[Date Prev][Date Next] [Chronological] [Thread] [Top]

RE: SSL Question: Is Everyone Ignorant or Just Non-responsive

In rev 1.26 of libldap/tls.c I had added a function
ldap_pvt_tls_get_handle() which would return the (SSL *) from a given (LDAP
*) but apparently this function is now
gone.
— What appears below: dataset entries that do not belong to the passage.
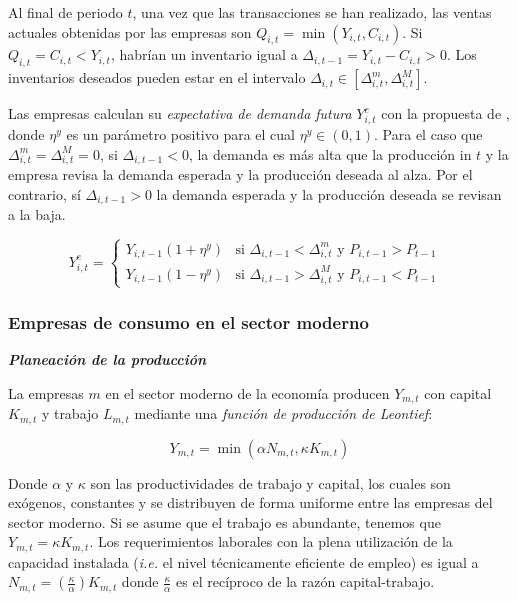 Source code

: \documentclass[12pt,a4paper]{article}
\begin{document}
Al final de periodo $t$, una vez que las transacciones se han realizado, las ventas actuales obtenidas por las empresas son $Q_{i,t}=\min(Y_{i,t},C_{i,t})$. Si $Q_{i,t}= C_{i,t} < Y_{i,t}$, habrían un inventario igual a $\Delta_{i,t-1}=Y_{i,t}-C_{i,t}>0$. Los inventarios deseados pueden estar en el intervalo $\Delta_{i,t} \in [\Delta_{i,t}^m,\Delta_{i,t}^M]$.

Las empresas calculan su \textit{expectativa de demanda futura} $Y_{i,t}^e$ con la propuesta de \cite{DAWID201863}, donde $\eta^y$ es un parámetro positivo para el cual $\eta^y \in (0,1)$. Para el caso que $\Delta_{i,t}^m=\Delta_{i,t}^M=0$, si $\Delta_{i,t-1} < 0$, la demanda es más alta que la producción in $t$ y la empresa revisa la demanda esperada y la producción deseada al alza. Por el contrario, sí $\Delta_{i,t-1} > 0$ la demanda esperada y la producción deseada se revisan a la baja.  

\begin{equation}
  Y_{i,t}^e =
    \begin{cases}
      Y_{i,t-1}(1 + \eta^y) & \text{si $\Delta_{i,t-1} < \Delta_{i,t}^m$ y $P_{i,t-1} > P_{t-1}$}\\
      Y_{i,t-1}(1 - \eta^y) & \text{si $\Delta_{i,t-1} > \Delta_{i,t}^M$ y $P_{i,t-1} < P_{t-1}$ }
      
    \end{cases}       
\end{equation}

\subsubsection{Empresas de consumo en el sector moderno}
\textbf{\textit{Planeación de la producción}}
\vspace{.2cm}

La empresas $m$ en el sector moderno de la economía producen $Y_{m,t}$ con capital $K_{m,t}$ y trabajo $L_{m,t}$ mediante una \textit{función de producción de Leontief}:

\begin{equation}
Y_{m,t}= \min(\alpha N_{m,t},\kappa K_{m,t})      
\end{equation}

Donde $\alpha$ y $\kappa$ son las productividades de trabajo y capital, los cuales son exógenos, constantes y se distribuyen de forma uniforme entre las empresas del sector moderno. Si se asume que el trabajo es abundante, tenemos que $Y_{m,t}=\kappa K_{m,t}$. Los requerimientos laborales con la plena utilización de la capacidad instalada (\textit{i.e.} el nivel técnicamente eficiente de empleo) es igual a $N_{m,t}=(\frac{\kappa}{\alpha})K_{m,t}$ donde $\frac{\kappa}{\alpha}$ es el recíproco de la razón capital-trabajo.
\end{document}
The only other option for getting hold of the (SSL *) with the current
is something like this (error checks omitted):

	LDAP *ld;
	SSL_CTX ctx;
	int result;

	result=ldap_initialize(&ld, "ldaps://foo.com:9876");
	result=ldap_get_option(ld, LDAP_OPT_X_TLS_CTX, &ctx);
	SSL_CTX_set_info_callback(ctx, myinfo_cb);

your info callback function will be called like so:

static void myinfo_cb(SSL *ssl, int where, int ret)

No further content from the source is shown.